CORVA’s Amy Granat recently went to Washington DC to testify before the Congressional Subcommittee on Energy and the Environment. Her goal was to point out problems in National Forests with travel management. She spoke about northern California’s Inyo National Forest and how they answered a National Visitor Use Monitoring Survey saying there was almost no OHV activity in the Forest. Then Amy pointed out that the Forest, in their state grant application, said that 22% of Inyo forest users were there for OHV use. She talked about how the Travel Management route closures made fire suppression more difficult without as much access. She spoke about how disabled people were left out of areas they wished to see. She talked about economic and recreational consequences of road closures. I believe there is a good chance that there will be changes in the forests in the not too distant future.
Also on the federal side, the Endangered Species Act is being reviewed and several bills have been introduced to make the act work better. A principle component of these bills is to allow for more local involvement in the implementation of management plans for listed species. This means that counties and states would have greater say in how these plans are formulated.

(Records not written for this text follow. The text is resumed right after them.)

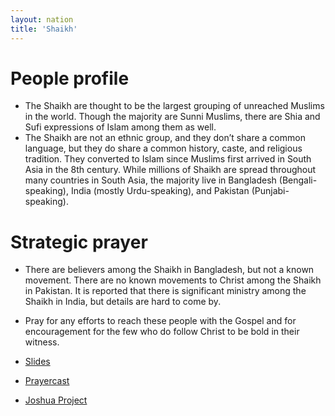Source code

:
 ```yaml
---
layout: nation
title: 'Shaikh'
---
```


# People profile

- The Shaikh are thought to be the largest grouping of unreached Muslims in the world.
  Though the majority are Sunni Muslims, there are Shia and Sufi expressions of Islam
  among them as well.
- The Shaikh are not an ethnic group, and they don’t share a common language, but they do
  share a common history, caste, and religious tradition. They converted to Islam since
  Muslims first arrived in South Asia in the 8th century. While millions of Shaikh are
  spread throughout many countries in South Asia, the majority live in Bangladesh
  (Bengali-speaking), India (mostly Urdu-speaking), and Pakistan (Punjabi-speaking).

# Strategic prayer

- There are believers among the Shaikh in Bangladesh, but not a known movement. There are
  no known movements to Christ among the Shaikh in Pakistan. It is reported that there is
  significant ministry among the Shaikh in India, but details are hard to come by.
- Pray for any efforts to reach these people with the Gospel and for encouragement for the
  few who do follow Christ to be bold in their witness.

- [Slides](http://kyk.kiekies.net/?src=https://ccwaterkloof.github.io/prayer/slides/shaikh.md)
- [Prayercast](https://prayercast.com/prayer-topic/shaikh)
- [Joshua Project](https://joshuaproject.net/people_groups/18084)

This could only benefit recreation land users, as the federal decision makes don’t take local use into consideration as much as it is felt they should. Given the current political makeup of Congress, Senate and the Presidency, changes in favor of recreation to the Forest Service and the ESA are very possible.

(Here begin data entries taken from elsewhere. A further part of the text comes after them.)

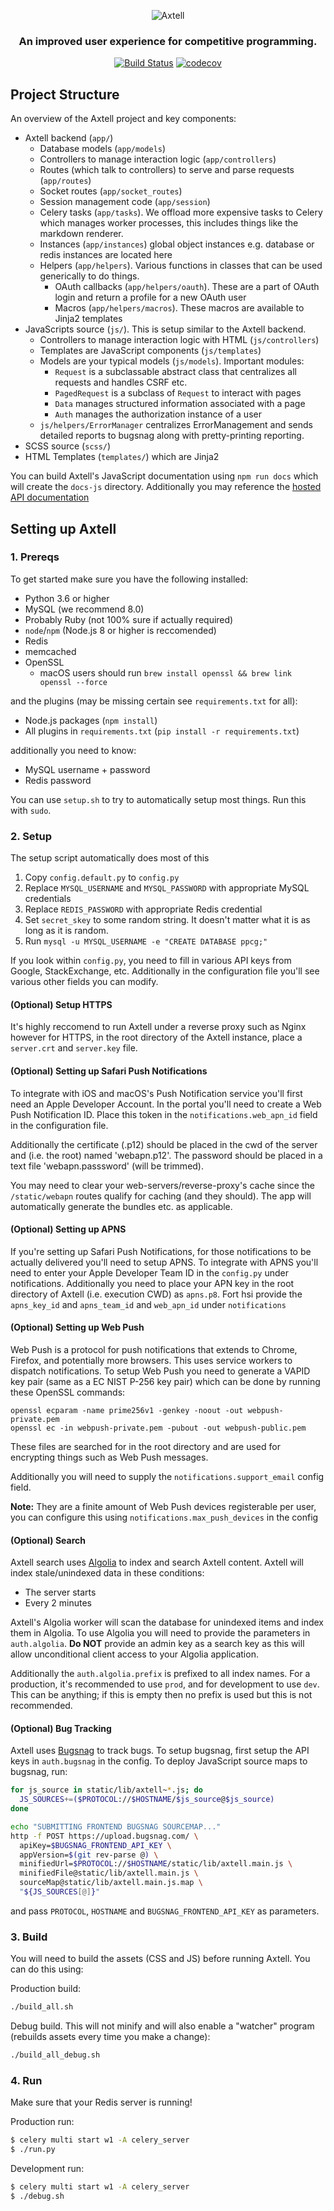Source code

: <p align="center">
  <img alt="Axtell" src="https://user-images.githubusercontent.com/15314511/44938903-56267400-ad36-11e8-939e-2fa436926fc1.png"/>
</p>
<h3 align="center">An improved user experience for competitive programming.</h3>
<p align="center">
  <a href="https://travis-ci.org/Axtell/Axtell"><img alt="Build Status" src="https://travis-ci.org/Axtell/Axtell.svg?branch=master"/></a>
  <a href="https://codecov.io/gh/Axtell/Axtell"><img alt="codecov" src="https://codecov.io/gh/Axtell/Axtell/branch/master/graph/badge.svg"/></a>
</p>

## Project Structure
An overview of the Axtell project and key components:

 - Axtell backend (`app/`)
    - Database models (`app/models`)
    - Controllers to manage interaction logic (`app/controllers`)
    - Routes (which talk to controllers) to serve and parse requests (`app/routes`)
    - Socket routes (`app/socket_routes`)
    - Session management code (`app/session`)
    - Celery tasks (`app/tasks`). We offload more expensive tasks to Celery which manages worker processes, this includes things like the markdown renderer.
    - Instances (`app/instances`) global object instances e.g. database or redis instances are located here
    - Helpers (`app/helpers`). Various functions in classes that can be used generically to do things.
        - OAuth callbacks (`app/helpers/oauth`). These are a part of OAuth login and return a profile for a new OAuth user
        - Macros (`app/helpers/macros`). These macros are available to Jinja2 templates
 - JavaScripts source (`js/`). This is setup similar to the Axtell backend.
    - Controllers to manage interaction logic with HTML (`js/controllers`)
    - Templates are JavaScript components (`js/templates`)
    - Models are your typical models (`js/models`). Important modules:
        - `Request` is a subclassable abstract class that centralizes all requests and handles CSRF etc.
        - `PagedRequest` is a subclass of `Request` to interact with pages
        - `Data` manages structured information associated with a page
        - `Auth` manages the authorization instance of a user
    - `js/helpers/ErrorManager` centralizes ErrorManagement and sends detailed reports to bugsnag along with pretty-printing reporting.
 - SCSS source (`scss/`)
 - HTML Templates (`templates/`) which are Jinja2

You can build Axtell's JavaScript documentation using `npm run docs` which will create the `docs-js` directory. Additionally you may reference the [hosted API documentation](https://api.axtell.vihan.org)

## Setting up Axtell
### 1. Prereqs
To get started make sure you have the following installed:

 - Python 3.6 or higher
 - MySQL (we recommend 8.0)
 - Probably Ruby (not 100% sure if actually required)
 - `node`/`npm` (Node.js 8 or higher is reccomended)
 - Redis
 - memcached
 - OpenSSL
    - macOS users should run `brew install openssl && brew link openssl --force`

and the plugins (may be missing certain see `requirements.txt` for all):

 - Node.js packages (`npm install`)
 - All plugins in `requirements.txt` (`pip install -r requirements.txt`)

additionally you need to know:

 - MySQL username + password
 - Redis password

You can use `setup.sh` to try to automatically setup most things. Run this with `sudo`.

### 2. Setup
The setup script automatically does most of this

 1. Copy `config.default.py` to `config.py`
 1. Replace `MYSQL_USERNAME` and `MYSQL_PASSWORD` with appropriate MySQL credentials
 1. Replace `REDIS_PASSWORD` with appropriate Redis credential
 1. Set `secret_skey` to some random string. It doesn't matter what it is as long as it is random.
 1. Run `mysql -u MYSQL_USERNAME -e "CREATE DATABASE ppcg;"`

If you look within `config.py`, you need to fill in various API keys from Google, StackExchange, etc. Additionally in the configuration file you'll see various other fields you can modify.

#### (Optional) Setup HTTPS
It's highly reccomend to run Axtell under a reverse proxy such as Nginx however for HTTPS, in the root directory of the Axtell instance, place a `server.crt` and `server.key` file.

#### (Optional) Setting up Safari Push Notifications
To integrate with iOS and macOS's Push Notification service you'll first need an Apple Developer Account. In the portal you'll need to create a Web Push Notification ID. Place this token in the `notifications.web_apn_id` field in the configuration file.

Additionally the certificate (.p12) should be placed in the cwd of the server and (i.e. the root) named 'webapn.p12'. The password should be placed in a text file 'webapn.passsword' (will be trimmed).

You may need to clear your web-servers/reverse-proxy's cache since the `/static/webapn` routes qualify for caching (and they should). The app will automatically generate the bundles etc. as applicable.

#### (Optional) Setting up APNS
If you're setting up Safari Push Notifications, for those notifications to be actually delivered you'll need to setup APNS. To integrate with APNS you'll need to enter your Apple Developer Team ID in the `config.py` under notifications. Additionally you need to place your APN key in the root directory of Axtell (i.e. execution CWD) as `apns.p8`. Fort hsi provide the `apns_key_id` and `apns_team_id` and `web_apn_id` under `notifications`

#### (Optional) Setting up Web Push
Web Push is a protocol for push notifications that extends to Chrome, Firefox, and potentially more browsers. This uses service workers to dispatch notifications. To setup Web Push you need to generate a VAPID key pair (same as a EC NIST P-256 key pair) which can be done by running these OpenSSL commands:

```
openssl ecparam -name prime256v1 -genkey -noout -out webpush-private.pem
openssl ec -in webpush-private.pem -pubout -out webpush-public.pem
```

These files are searched for in the root directory and are used for encrypting things such as Web Push messages.

Additionally you will need to supply the `notifications.support_email` config field.

**Note:** They are a finite amount of Web Push devices registerable per user, you can configure this using `notifications.max_push_devices` in the config

#### (Optional) Search
Axtell search uses [Algolia](https://www.algolia.com/) to index and search Axtell content. Axtell will index stale/unindexed data in these conditions:

 - The server starts
 - Every 2 minutes

Axtell's Algolia worker will scan the database for unindexed items and index them in Algolia. To use Algolia you will need to provide the parameters in `auth.algolia`. **Do NOT** provide an admin key as a search key as this will allow unconditional client access to your Algolia application.

Additionally the `auth.algolia.prefix` is prefixed to all index names. For a production, it's recommended to use `prod`, and for development to use `dev`. This can be anything; if this is empty then no prefix is used but this is not recommended.

#### (Optional) Bug Tracking
Axtell uses [Bugsnag](https://www.bugsnag.com/) to track bugs. To setup bugsnag, first setup the API keys in `auth.bugsnag` in the config. To deploy JavaScript source maps to bugsnag, run:

```bash
for js_source in static/lib/axtell~*.js; do
  JS_SOURCES+=($PROTOCOL://$HOSTNAME/$js_source@$js_source)
done

echo "SUBMITTING FRONTEND BUGSNAG SOURCEMAP..."
http -f POST https://upload.bugsnag.com/ \
  apiKey=$BUGSNAG_FRONTEND_API_KEY \
  appVersion=$(git rev-parse @) \
  minifiedUrl=$PROTOCOL://$HOSTNAME/static/lib/axtell.main.js \
  minifiedFile@static/lib/axtell.main.js \
  sourceMap@static/lib/axtell.main.js.map \
  "${JS_SOURCES[@]}"
```

and pass `PROTOCOL`, `HOSTNAME` and `BUGSNAG_FRONTEND_API_KEY` as parameters.

### 3. Build
You will need to build the assets (CSS and JS) before running Axtell. You can do this using:

Production build:
```sh
./build_all.sh
```

Debug build. This will not minify and will also enable a "watcher" program (rebuilds assets every time you make a change):
```sh
./build_all_debug.sh
```

### 4. Run

Make sure that your Redis server is running!

Production run:

```bash
$ celery multi start w1 -A celery_server
$ ./run.py
```

Development run:

```bash
$ celery multi start w1 -A celery_server
$ ./debug.sh
```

Congressman Cook’s bill (HR 857) to make six OHV areas into National Recreation Areas passed unanimously in the House of Representatives.
On the fun side of SDORC activities, we have created a Meetup group for SDORC (https://www.meetup.com/SanDiegoOffRoadCoalitionSDORC/). We’ve done some desert night rides and have met at breweries to share some time together. Desiree has been helping coordinate on the digital side, while I’ve been leading rides and talking about issues and it’s been good fun. At the brewery, a gentleman asked how someone could help our cause. First, I said, come to meetings. Then I mentioned that I would love to have people specialize in OHV areas that they could not only frequently visit, but get to know the agency staff that manage the areas. We need help with events, like our fast-approaching Lost Lizard Fun Run. We still need help with checkpoints (which is really fun to do) and help at base camp. If you want to get more involved, email us at firstname.lastname@example.org.
I’d like to share with you something I have learned along the way that I should have been taught in school, but wasn’t. There are four levels of government, city, county, state and federal. We all have elected representatives for each level (unless you don’t live in a city). If you have a problem with a government agency, the way to solve it is by asking for help from your elected representative from that level of government. Say I have a problem with the local BLM office. The BLM is federal, so I would talk to my congressman (or their staff). Have a problem with State Parks? Talk to your state assembly member or state senator. A friend of mine was stuck dealing with a county agency. Really stuck. I suggested he contact his county supervisor and ask for help. He called, they helped him and I got a free dinner out of it. Have a pothole in front of your house and you live in a city? Call your city council representative. This is what our elected representatives are for and they love to solve problems with agencies at their level. The agencies were created by votes from our elected representatives, so the agencies fear them more than anyone else.